▶ _WHAT TO WORK ON_
An exact copy of the data is needed, one that excludes all pictures.

Records contained in a dataset
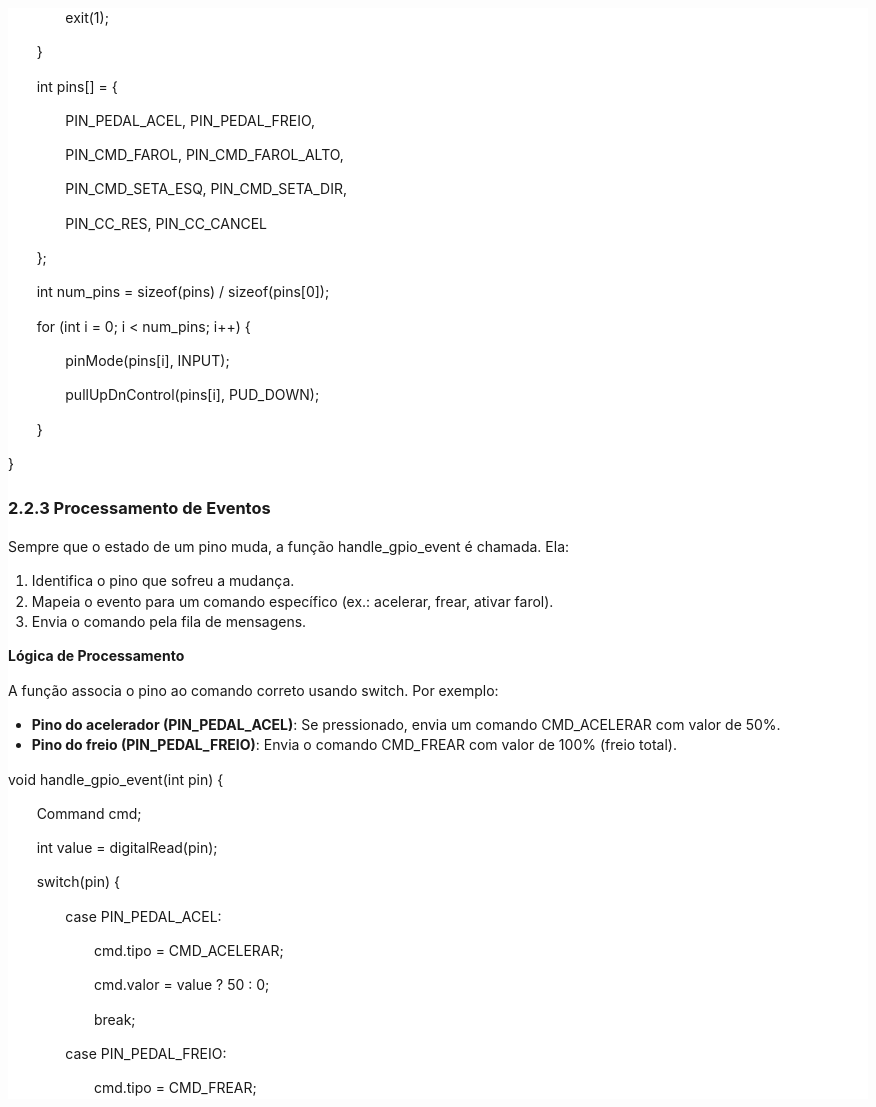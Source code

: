 `        `exit(1);

`    `}

`    `int pins[] = {

`        `PIN_PEDAL_ACEL, PIN_PEDAL_FREIO,

`        `PIN_CMD_FAROL, PIN_CMD_FAROL_ALTO,

`        `PIN_CMD_SETA_ESQ, PIN_CMD_SETA_DIR,

`        `PIN_CC_RES, PIN_CC_CANCEL

`    `};

`    `int num_pins = sizeof(pins) / sizeof(pins[0]);

`    `for (int i = 0; i \< num_pins; i++) {

`        `pinMode(pins[i], INPUT);

`        `pullUpDnControl(pins[i], PUD_DOWN);

`    `}

}

### **2.2.3 Processamento de Eventos**

Sempre que o estado de um pino muda, a função handle_gpio_event é chamada. Ela:

1.  Identifica o pino que sofreu a mudança.
2.  Mapeia o evento para um comando específico (ex.: acelerar, frear, ativar farol).
3.  Envia o comando pela fila de mensagens.

**Lógica de Processamento**

A função associa o pino ao comando correto usando switch. Por exemplo:

-   **Pino do acelerador (PIN_PEDAL_ACEL)**: Se pressionado, envia um comando CMD_ACELERAR com valor de 50%.
-   **Pino do freio (PIN_PEDAL_FREIO)**: Envia o comando CMD_FREAR com valor de 100% (freio total).

void handle_gpio_event(int pin) {

`    `Command cmd;

`    `int value = digitalRead(pin);

`    `switch(pin) {

`        `case PIN_PEDAL_ACEL:

`            `cmd.tipo = CMD_ACELERAR;

`            `cmd.valor = value ? 50 : 0;

`            `break;

`        `case PIN_PEDAL_FREIO:

`            `cmd.tipo = CMD_FREAR;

▶ _SOLUTION_
Source code

: `        `exit(1);

`    `}

`    `int pins[] = {

`        `PIN_PEDAL_ACEL, PIN_PEDAL_FREIO,

`        `PIN_CMD_FAROL, PIN_CMD_FAROL_ALTO,

`        `PIN_CMD_SETA_ESQ, PIN_CMD_SETA_DIR,

`        `PIN_CC_RES, PIN_CC_CANCEL

`    `};

`    `int num_pins = sizeof(pins) / sizeof(pins[0]);

`    `for (int i = 0; i \< num_pins; i++) {

`        `pinMode(pins[i], INPUT);

`        `pullUpDnControl(pins[i], PUD_DOWN);

`    `}

}

### **2.2.3 Processamento de Eventos**

Sempre que o estado de um pino muda, a função handle_gpio_event é chamada. Ela:

1.  Identifica o pino que sofreu a mudança.
2.  Mapeia o evento para um comando específico (ex.: acelerar, frear, ativar farol).
3.  Envia o comando pela fila de mensagens.

**Lógica de Processamento**

A função associa o pino ao comando correto usando switch. Por exemplo:

-   **Pino do acelerador (PIN_PEDAL_ACEL)**: Se pressionado, envia um comando CMD_ACELERAR com valor de 50%.
-   **Pino do freio (PIN_PEDAL_FREIO)**: Envia o comando CMD_FREAR com valor de 100% (freio total).

void handle_gpio_event(int pin) {

`    `Command cmd;

`    `int value = digitalRead(pin);

`    `switch(pin) {

`        `case PIN_PEDAL_ACEL:

`            `cmd.tipo = CMD_ACELERAR;

`            `cmd.valor = value ? 50 : 0;

`            `break;

`        `case PIN_PEDAL_FREIO:

`            `cmd.tipo = CMD_FREAR;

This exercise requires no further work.